Hélas ! Et Mme Roland qui se fait presque minaudière et régence pour parler des Grâces et de Bachaumont accablait Danton de sa pruderie ! Comme l’esprit de parti et de coterie a des ressources profondes d’hypocrisie, même dans les âmes droites et nobles !

C’est un roman pitoyable que Louvet porta à la tribune ; et il tenta en vain d’imiter le bruit de la foudre en secouant des grelots fêlés. Dans ce corps à corps suprême avec Robespierre, il fallait des coups droits et sûrs, des accusations précises, des faits certains. Il ne fit que ressasser les vagues accusations de dictature, il reprocha à Robespierre son influence aux Jacobins ; et quand il voulut préciser, ses griefs ou furent misérables ou furent faux. Écoutez un des crimes de Robespierre : c’est d’avoir été prendre séance après le Dix Août, au Conseil général de la Commune provisoire dont Louvet lui-même faisait partie :

« Représentants du peuple, une journée à jamais glorieuse, celle du Dix Août, venait de sauver la France.

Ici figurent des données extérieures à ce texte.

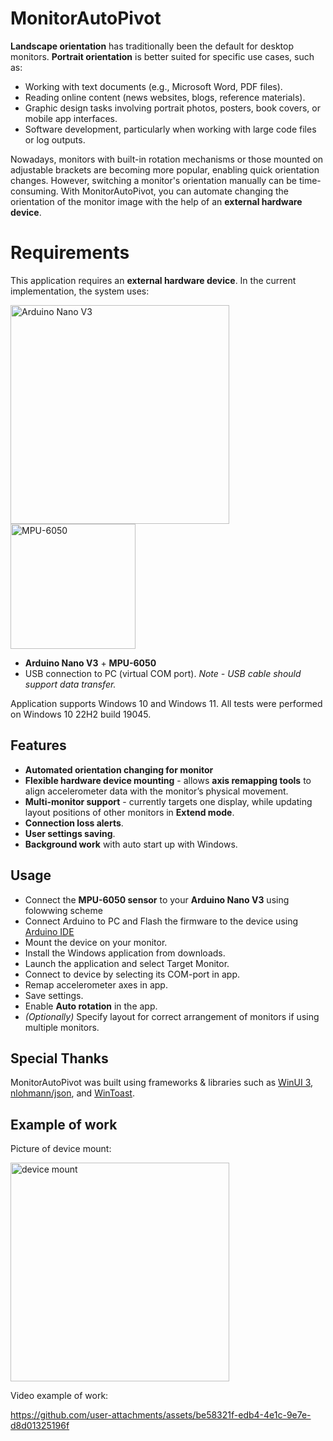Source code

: # MonitorAutoPivot

**Landscape orientation** has traditionally been the default for desktop monitors. 
**Portrait orientation**  is better suited for specific use cases, such as:
-   Working with text documents (e.g., Microsoft Word, PDF files).
-   Reading online content (news websites, blogs, reference materials).
-   Graphic design tasks involving portrait photos, posters, book covers, or mobile app interfaces.  
-   Software development, particularly when working with large code files or log outputs.

Nowadays, monitors with built-in rotation mechanisms or those mounted on adjustable brackets are becoming more popular, enabling quick orientation changes. However, switching a monitor's orientation manually can be time-consuming. With MonitorAutoPivot, you can automate changing the orientation of the monitor image with the help of an **external hardware device**. 

# Requirements

This application requires an **external hardware device**. In the current implementation, the system uses:

<img src="https://github.com/user-attachments/assets/af3c22cd-925b-44fe-b43e-c1d7a968b233" alt="Arduino Nano V3" style="width:350px; height:auto;">
<img src="https://github.com/user-attachments/assets/7faa0c74-9058-421b-ae78-936388295981" alt="MPU-6050" style="width:200px; height:auto;">

-   **Arduino Nano V3** + **MPU-6050**
-   USB connection to PC (virtual COM port). *Note - USB cable should support data transfer.*

Application supports Windows 10 and Windows 11. All tests were performed on Windows 10 22H2 build 19045. 

## Features

-  **Automated orientation changing for monitor**
-  **Flexible hardware device mounting** - allows **axis remapping tools** to align accelerometer data with the monitor’s physical movement.
-  **Multi-monitor support** - currently targets one display, while updating layout positions of other monitors in **Extend mode**.
-  **Connection loss alerts**.
-  **User settings saving**.  
-  **Background work**  with auto start up with Windows.

## Usage

- Connect the **MPU-6050 sensor** to your **Arduino Nano V3** using folowwing scheme
- Connect Arduino to PC and Flash the firmware to the device using [Arduino IDE](https://docs.arduino.cc/software/ide-v2/tutorials/getting-started/ide-v2-downloading-and-installing/)
- Mount the device on your monitor.
- Install the Windows application from downloads.
- Launch the application and select Target Monitor.
- Connect to device by selecting its COM-port in app.
- Remap accelerometer axes in app.
- Save settings.
- Enable **Auto rotation** in the app.
- *(Optionally)* Specify layout for correct arrangement of monitors if using multiple monitors. 

## Special Thanks

MonitorAutoPivot was built using frameworks & libraries such as [WinUI 3](https://github.com/microsoft/microsoft-ui-xaml), [nlohmann/json](https://github.com/nlohmann/json), and [WinToast](https://github.com/mohabouje/WinToast).

## Example of work

Picture of device mount:

<img src="https://github.com/user-attachments/assets/b6864b39-c488-4fa1-921c-e384740de80f" alt="device mount" style="width:350px; height:auto;">

Video example of work:

https://github.com/user-attachments/assets/be58321f-edb4-4e1c-9e7e-d8d01325196f




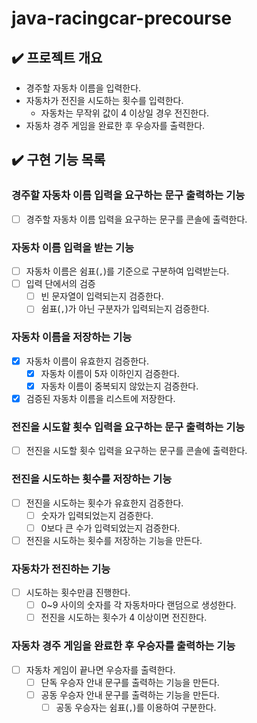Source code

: # java-racingcar-precourse

## ✔️ 프로젝트 개요
- 경주할 자동차 이름을 입력한다.
- 자동차가 전진을 시도하는 횟수를 입력한다.
  - 자동차는 무작위 값이 4 이상일 경우 전진한다.
- 자동차 경주 게임을 완료한 후 우승자를 출력한다.

## ✔️ 구현 기능 목록

### 경주할 자동차 이름 입력을 요구하는 문구 출력하는 기능

- [ ] 경주할 자동차 이름 입력을 요구하는 문구를 콘솔에 출력한다.

### 자동차 이름 입력을 받는 기능

- [ ] 자동차 이름은 쉼표(`,`)를 기준으로 구분하여 입력받는다.
- [ ] 입력 단에서의 검증
  - [ ] 빈 문자열이 입력되는지 검증한다.
  - [ ] 쉼표(`,`)가 아닌 구분자가 입력되는지 검증한다.

### 자동차 이름을 저장하는 기능
- [x] 자동차 이름이 유효한지 검증한다.
  - [x] 자동차 이름이 5자 이하인지 검증한다.
  - [x] 자동차 이름이 중복되지 않았는지 검증한다.
- [x] 검증된 자동차 이름을 리스트에 저장한다.

### 전진을 시도할 횟수 입력을 요구하는 문구 출력하는 기능

- [ ] 전진을 시도할 횟수 입력을 요구하는 문구를 콘솔에 출력한다.

### 전진을 시도하는 횟수를 저장하는 기능

- [ ] 전진을 시도하는 횟수가 유효한지 검증한다.
  - [ ] 숫자가 입력되었는지 검증한다.
  - [ ] 0보다 큰 수가 입력되었는지 검증한다.
- [ ] 전진을 시도하는 횟수를 저장하는 기능을 만든다.

### 자동차가 전진하는 기능

- [ ] 시도하는 횟수만큼 진행한다. 
  - [ ] 0~9 사이의 숫자를 각 자동차마다 랜덤으로 생성한다.
  - [ ] 전진을 시도하는 횟수가 4 이상이면 전진한다.

### 자동차 경주 게임을 완료한 후 우승자를 출력하는 기능

- [ ] 자동차 게임이 끝나면 우승자를 출력한다.
  - [ ] 단독 우승자 안내 문구를 출력하는 기능을 만든다.
  - [ ] 공동 우승자 안내 문구를 출력하는 기능을 만든다.
    - [ ] 공동 우승자는 쉼표(`,`)를 이용하여 구분한다.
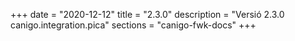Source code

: +++
date        = "2020-12-12"
title       = "2.3.0"
description = "Versió 2.3.0 canigo.integration.pica"
sections    = "canigo-fwk-docs"
+++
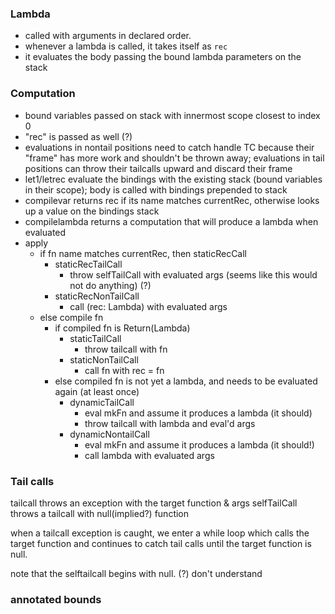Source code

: ### Lambda
- called with arguments in declared order.
- whenever a lambda is called, it takes itself as `rec`
- it evaluates the body passing the bound lambda parameters on the stack

### Computation
- bound variables passed on stack with innermost scope closest to index 0
- "rec" is passed as well (?)
- evaluations in nontail positions need to catch handle TC because their "frame"
  has more work and shouldn't be thrown away; evaluations in tail positions can
  throw their tailcalls upward and discard their frame
- let1/letrec evaluate the bindings with the existing stack (bound variables in their scope);
    body is called with bindings prepended to stack
- compilevar returns rec if its name matches currentRec,
    otherwise looks up a value on the bindings stack
- compilelambda returns a computation that will produce a lambda when evaluated
- apply
  - if fn name matches currentRec, then staticRecCall
    - staticRecTailCall
      - throw selfTailCall with evaluated args (seems like this would not do anything) (?)
    - staticRecNonTailCall
      - call (rec: Lambda) with evaluated args
  - else compile fn
    - if compiled fn is Return(Lambda)
      - staticTailCall
        - throw tailcall with fn
      - staticNonTailCall
        - call fn with rec = fn
    - else compiled fn is not yet a lambda, and needs to be evaluated again (at least once)
      - dynamicTailCall
        - eval mkFn and assume it produces a lambda (it should)
        - throw tailcall with lambda and eval'd args
      - dynamicNontailCall
        - eval mkFn and assume it produces a lambda (it should!)
        - call lambda with evaluated args
### Tail calls
tailcall throws an exception with the target function & args
selfTailCall throws a tailcall with null(implied?) function

when a tailcall exception is caught, we enter a while loop which calls the
 target function and continues to catch tail calls until the target function
 is null.

note that the selftailcall begins with null. (?) don't understand

### annotated bounds
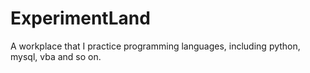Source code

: # ExperimentLand
A workplace that I practice programming languages, including python, mysql, vba and so on.
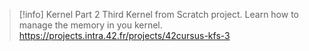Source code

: > [!info] Kernel Part 2
> Third Kernel from Scratch project. Learn how to manage the memory in you kernel.
> https://projects.intra.42.fr/projects/42cursus-kfs-3
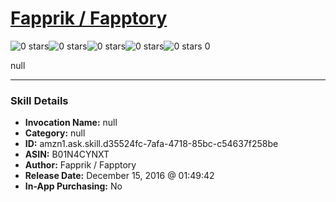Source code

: # [Fapprik / Fapptory](http://alexa.amazon.com/#skills/amzn1.ask.skill.d35524fc-7afa-4718-85bc-c54637f258be)
![0 stars](../../images/ic_star_border_black_18dp_1x.png)![0 stars](../../images/ic_star_border_black_18dp_1x.png)![0 stars](../../images/ic_star_border_black_18dp_1x.png)![0 stars](../../images/ic_star_border_black_18dp_1x.png)![0 stars](../../images/ic_star_border_black_18dp_1x.png) 0

null

***

### Skill Details

* **Invocation Name:** null
* **Category:** null
* **ID:** amzn1.ask.skill.d35524fc-7afa-4718-85bc-c54637f258be
* **ASIN:** B01N4CYNXT
* **Author:** Fapprik / Fapptory
* **Release Date:** December 15, 2016 @ 01:49:42
* **In-App Purchasing:** No
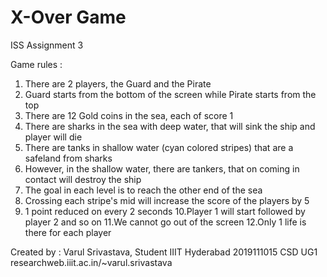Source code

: # X-Over Game

ISS Assignment 3


Game rules : 

1. There are 2 players, the Guard and the Pirate
2. Guard starts from the bottom of the screen while Pirate starts from the top
3. There are 12 Gold coins in the sea, each of score 1
4. There are sharks in the sea with deep water, that will sink the ship and player will die
5. There are tanks in shallow water (cyan colored stripes) that are a safeland from sharks
6. However, in the shallow water, there are tankers, that on coming in contact will destroy the ship
7. The goal in each level is to reach the other end of the sea
8. Crossing each stripe's mid will increase the score of the players by 5
9. 1 point reduced on every 2 seconds
10.Player 1 will start followed by player 2 and so on
11.We cannot go out of the screen
12.Only 1 life is there for each player


Created by :
Varul Srivastava, Student IIIT Hyderabad
2019111015 CSD UG1
researchweb.iiit.ac.in/~varul.srivastava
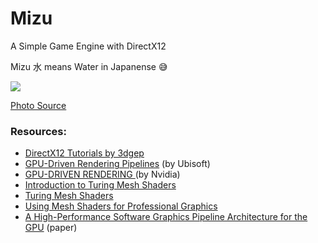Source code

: # Mizu
A Simple Game Engine with DirectX12

Mizu 水 means Water in Japanense :sweat_smile:



![](https://images7.alphacoders.com/425/425648.jpg)

[Photo Source](https://wall.alphacoders.com/big.php?i=425648)

### Resources:
* [DirectX12 Tutorials by 3dgep](https://www.3dgep.com/category/graphics-programming/directx/)
* [GPU-Driven Rendering Pipelines](https://advances.realtimerendering.com/s2015/aaltonenhaar_siggraph2015_combined_final_footer_220dpi.pdf) (by Ubisoft)
* [GPU-DRIVEN RENDERING ](https://on-demand.gputechconf.com/gtc/2016/presentation/s6138-christoph-kubisch-pierre-boudier-gpu-driven-rendering.pdf) (by Nvidia)
* [Introduction to Turing Mesh Shaders](https://developer.nvidia.com/blog/introduction-turing-mesh-shaders/)
* [Turing Mesh Shaders](https://vzout.com/mesh_shading/)
* [Using Mesh Shaders for Professional Graphics](https://developer.nvidia.com/blog/using-mesh-shaders-for-professional-graphics/)
* [A High-Performance Software Graphics Pipeline Architecture
for the GPU](https://replicability.graphics/papers/10.1145-3197517.3201374/index.html) (paper)
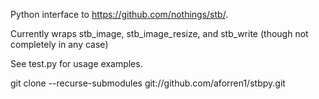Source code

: Python interface to https://github.com/nothings/stb/.

Currently wraps stb_image, stb_image_resize, and stb_write (though not completely in any case)

See test.py for usage examples.

git clone --recurse-submodules git://github.com/aforren1/stbpy.git
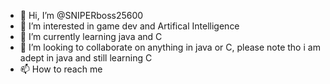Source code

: - 👋 Hi, I’m @SNIPERboss25600
- 👀 I’m interested in game dev and Artifical Intelligence
- 🌱 I’m currently learning java and C
- 💞️ I’m looking to collaborate on anything in java or C, please note tho i am adept in java and still learning C
- 📫 How to reach me 

<!---
SNIPERboss25600/SNIPERboss25600 is a ✨ special ✨ repository because its `README.md` (this file) appears on your GitHub profile.
You can click the Preview link to take a look at your changes.
--->
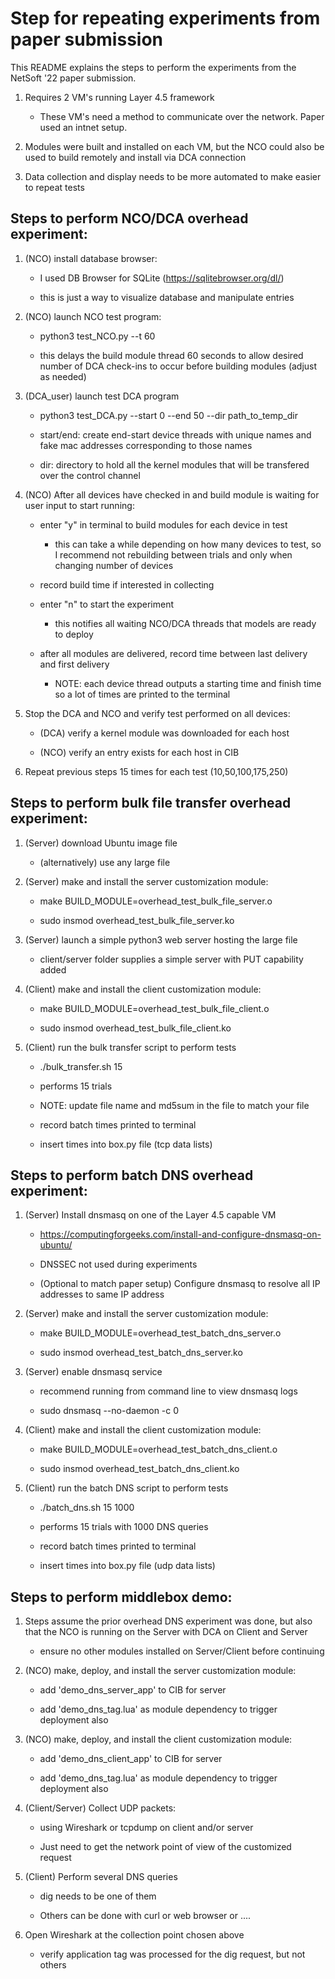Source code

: # Step for repeating experiments from paper submission

This README explains the steps to perform the experiments from the NetSoft '22
paper submission.


1) Requires 2 VM's running Layer 4.5 framework

    * These VM's need a method to communicate over the network.  Paper used an
    intnet setup.


1) Modules were built and installed on each VM, but the NCO could also be used
to build remotely and install via DCA connection


1) Data collection and display needs to be more automated to make easier to repeat
tests



## Steps to perform NCO/DCA overhead experiment:


1) (NCO) install database browser:

    * I used DB Browser for SQLite (https://sqlitebrowser.org/dl/)

    * this is just a way to visualize database and manipulate entries


1) (NCO) launch NCO test program:

    * python3 test\_NCO.py --t 60

    * this delays the build module thread 60 seconds to allow desired number of
    DCA check-ins to occur before building modules (adjust as needed)


1) (DCA\_user) launch test DCA program

    * python3 test\_DCA.py --start 0 --end 50 --dir path\_to\_temp\_dir

    * start/end: create end-start device threads with unique names and fake mac
    addresses corresponding to those names

    * dir: directory to hold all the kernel modules that will be transfered over
    the control channel


1) (NCO) After all devices have checked in and build module is waiting for user
input to start running:

    * enter "y" in terminal to build modules for each device in test

        * this can take a while depending on how many devices to test, so I
        recommend not rebuilding between trials and only when changing number
        of devices

    * record build time if interested in collecting

    * enter "n" to start the experiment

        * this notifies all waiting NCO/DCA threads that models are ready to
        deploy

    * after all modules are delivered, record time between last delivery and
    first delivery

        * NOTE: each device thread outputs a starting time and finish time so
        a lot of times are printed to the terminal

1) Stop the DCA and NCO and verify test performed on all devices:

    * (DCA) verify a kernel module was downloaded for each host

    * (NCO) verify an entry exists for each host in CIB


1) Repeat previous steps 15 times for each test (10,50,100,175,250)





## Steps to perform bulk file transfer overhead experiment:


1) (Server) download Ubuntu image file

    * (alternatively) use any large file


1) (Server) make and install the server customization module:

    * make BUILD\_MODULE=overhead\_test\_bulk\_file\_server.o

    * sudo insmod overhead\_test\_bulk\_file\_server.ko


1) (Server) launch a simple python3 web server hosting the large file

    * client/server folder supplies a simple server with PUT capability added



1) (Client) make and install the client customization module:

    * make BUILD\_MODULE=overhead\_test\_bulk\_file\_client.o

    * sudo insmod overhead\_test\_bulk\_file\_client.ko  


1) (Client) run the bulk transfer script to perform tests

    * ./bulk\_transfer.sh 15

    * performs 15 trials

    * NOTE: update file name and md5sum in the file to match your file

    * record batch times printed to terminal

    * insert times into box.py file (tcp data lists)



## Steps to perform batch DNS overhead experiment:


1) (Server) Install dnsmasq on one of the Layer 4.5 capable VM

    * https://computingforgeeks.com/install-and-configure-dnsmasq-on-ubuntu/

    * DNSSEC not used during experiments

    * (Optional to match paper setup) Configure dnsmasq to resolve all IP addresses to same IP address


1) (Server) make and install the server customization module:

    * make BUILD\_MODULE=overhead\_test\_batch\_dns\_server.o

    * sudo insmod overhead\_test\_batch\_dns\_server.ko


1) (Server) enable dnsmasq service

    * recommend running from command line to view dnsmasq logs

    * sudo dnsmasq --no-daemon -c 0


1) (Client) make and install the client customization module:

    * make BUILD\_MODULE=overhead\_test\_batch\_dns\_client.o

    * sudo insmod overhead\_test\_batch\_dns\_client.ko  


1) (Client) run the batch DNS script to perform tests

    * ./batch\_dns.sh 15 1000

    * performs 15 trials with 1000 DNS queries

    * record batch times printed to terminal

    * insert times into box.py file (udp data lists)



## Steps to perform middlebox demo:


1) Steps assume the prior overhead DNS experiment was done, but also that
the NCO is running on the Server with DCA on Client and Server

    * ensure no other modules installed on Server/Client before continuing


1) (NCO) make, deploy, and install the server customization module:

    * add 'demo\_dns\_server\_app' to CIB for server

    * add 'demo_dns_tag.lua' as module dependency to trigger deployment also


1) (NCO) make, deploy, and install the client customization module:

    * add 'demo\_dns\_client\_app' to CIB for server

    * add 'demo_dns_tag.lua' as module dependency to trigger deployment also


1) (Client/Server) Collect UDP packets:

    * using Wireshark or tcpdump on client and/or server

    * Just need to get the network point of view of the customized request


1) (Client) Perform several DNS queries

    * dig needs to be one of them

    * Others can be done with curl or web browser or ....


1) Open Wireshark at the collection point chosen above

    * verify application tag was processed for the dig request, but not others
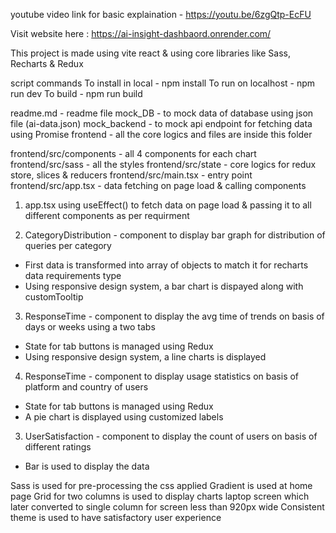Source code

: <!-- youtube video link -->

youtube video link for basic explaination - https://youtu.be/6zgQtp-EcFU

<!-- website live link -->

Visit website here : https://ai-insight-dashbaord.onrender.com/

<!-- Project setup -->

This project is made using vite react & using core libraries like Sass, Recharts & Redux

script commands
To install in local - npm install
To run on localhost - npm run dev
To build - npm run build

<!-- Main folder structure -->

readme.md - readme file
mock_DB - to mock data of database using json file (ai-data.json)
mock_backend - to mock api endpoint for fetching data using Promise
frontend - all the core logics and files are inside this folder

frontend/src/components - all 4 components for each chart
frontend/src/sass - all the styles
frontend/src/state - core logics for redux store, slices & reducers
frontend/src/main.tsx - entry point
frontend/src/app.tsx - data fetching on page load & calling components

<!-- funcionality -->

1. app.tsx
   using useEffect() to fetch data on page load & passing it to all different components as per requirment

2. CategoryDistribution - component to display bar graph for distribution of queries per category

- First data is transformed into array of objects to match it for recharts data requirements type
- Using responsive design system, a bar chart is dispayed along with customTooltip

3. ResponseTime - component to display the avg time of trends on basis of days or weeks using a two tabs

- State for tab buttons is managed using Redux
- Using responsive design system, a line charts is displayed

4. ResponseTime - component to display usage statistics on basis of platform and country of users

- State for tab buttons is managed using Redux
- A pie chart is displayed using customized labels

3. UserSatisfaction - component to display the count of users on basis of different ratings

- Bar is used to display the data

<!-- Main styles -->

Sass is used for pre-processing the css applied
Gradient is used at home page
Grid for two columns is used to display charts laptop screen which later converted to single column for screen less than 920px wide
Consistent theme is used to have satisfactory user experience
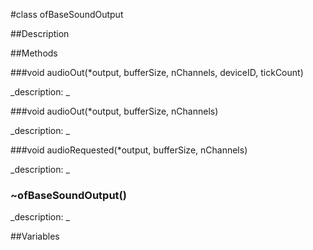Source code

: #class ofBaseSoundOutput


##Description






##Methods



###void audioOut(*output, bufferSize, nChannels, deviceID, tickCount)

<!--
_syntax: audioOut(*output, bufferSize, nChannels, deviceID, tickCount)_
_name: audioOut_
_returns: void_
_returns_description: _
_parameters: float *output, int bufferSize, int nChannels, int deviceID, long unsigned long tickCount_
_access: public_
_version_started: 007_
_version_deprecated: _
_summary: _
_constant: False_
_static: no_
_visible: True_
_advanced: False_
-->

_description: _








<!----------------------------------------------------------------------------->

###void audioOut(*output, bufferSize, nChannels)

<!--
_syntax: audioOut(*output, bufferSize, nChannels)_
_name: audioOut_
_returns: void_
_returns_description: _
_parameters: float *output, int bufferSize, int nChannels_
_access: public_
_version_started: 007_
_version_deprecated: _
_summary: _
_constant: False_
_static: no_
_visible: True_
_advanced: False_
-->

_description: _








<!----------------------------------------------------------------------------->

###void audioRequested(*output, bufferSize, nChannels)

<!--
_syntax: audioRequested(*output, bufferSize, nChannels)_
_name: audioRequested_
_returns: void_
_returns_description: _
_parameters: float *output, int bufferSize, int nChannels_
_access: public_
_version_started: 007_
_version_deprecated: _
_summary: _
_constant: False_
_static: no_
_visible: True_
_advanced: False_
-->

_description: _








<!----------------------------------------------------------------------------->

### ~ofBaseSoundOutput()

<!--
_syntax: ~ofBaseSoundOutput()_
_name: ~ofBaseSoundOutput_
_returns: _
_returns_description: _
_parameters: _
_access: public_
_version_started: 007_
_version_deprecated: _
_summary: _
_constant: False_
_static: no_
_visible: True_
_advanced: False_
-->

_description: _








<!----------------------------------------------------------------------------->

##Variables



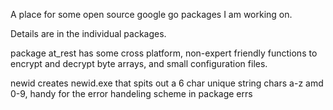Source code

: A place for some open source google go packages I am working on.

Details are in the individual packages.

package at_rest has some cross platform, non-expert friendly functions to encrypt and decrypt byte arrays, and small configuration files.

newid creates newid.exe that spits out a 6 char unique string chars a-z amd 0-9, handy for the error handeling scheme in package errs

Deux jours encore s’étaient écoulés ; membre de ce Conseil général provisoire (Murmures), j’étais à mes fonctions, un homme entre, et tout à coup il se fait un grand mouvement dans l’assemblée. Je regarde, et j’en crois à peine mes yeux… c’était lui, c’était Robespierre. Il venait s’asseoir au milieu de nous. Je me trompe, il était déjà allé se placer au bureau ; depuis il n’y avait plus d’égalité pour lui. »

Que penser de l’enfantillage de ce trait de Louvet ! Mais voici une accusation plus redoutable… si elle est vraie :

« L’Assemblée législative, elle, était journellement tourmentée, méconnue, avilie, par un insolent démagogue qui venait à la barre lui ordonner des décrets, qui ne retournait au Conseil général que pour la dénoncer, qui revenait jusque dans la Commission des vingt-et-un, menacer du tocsin… »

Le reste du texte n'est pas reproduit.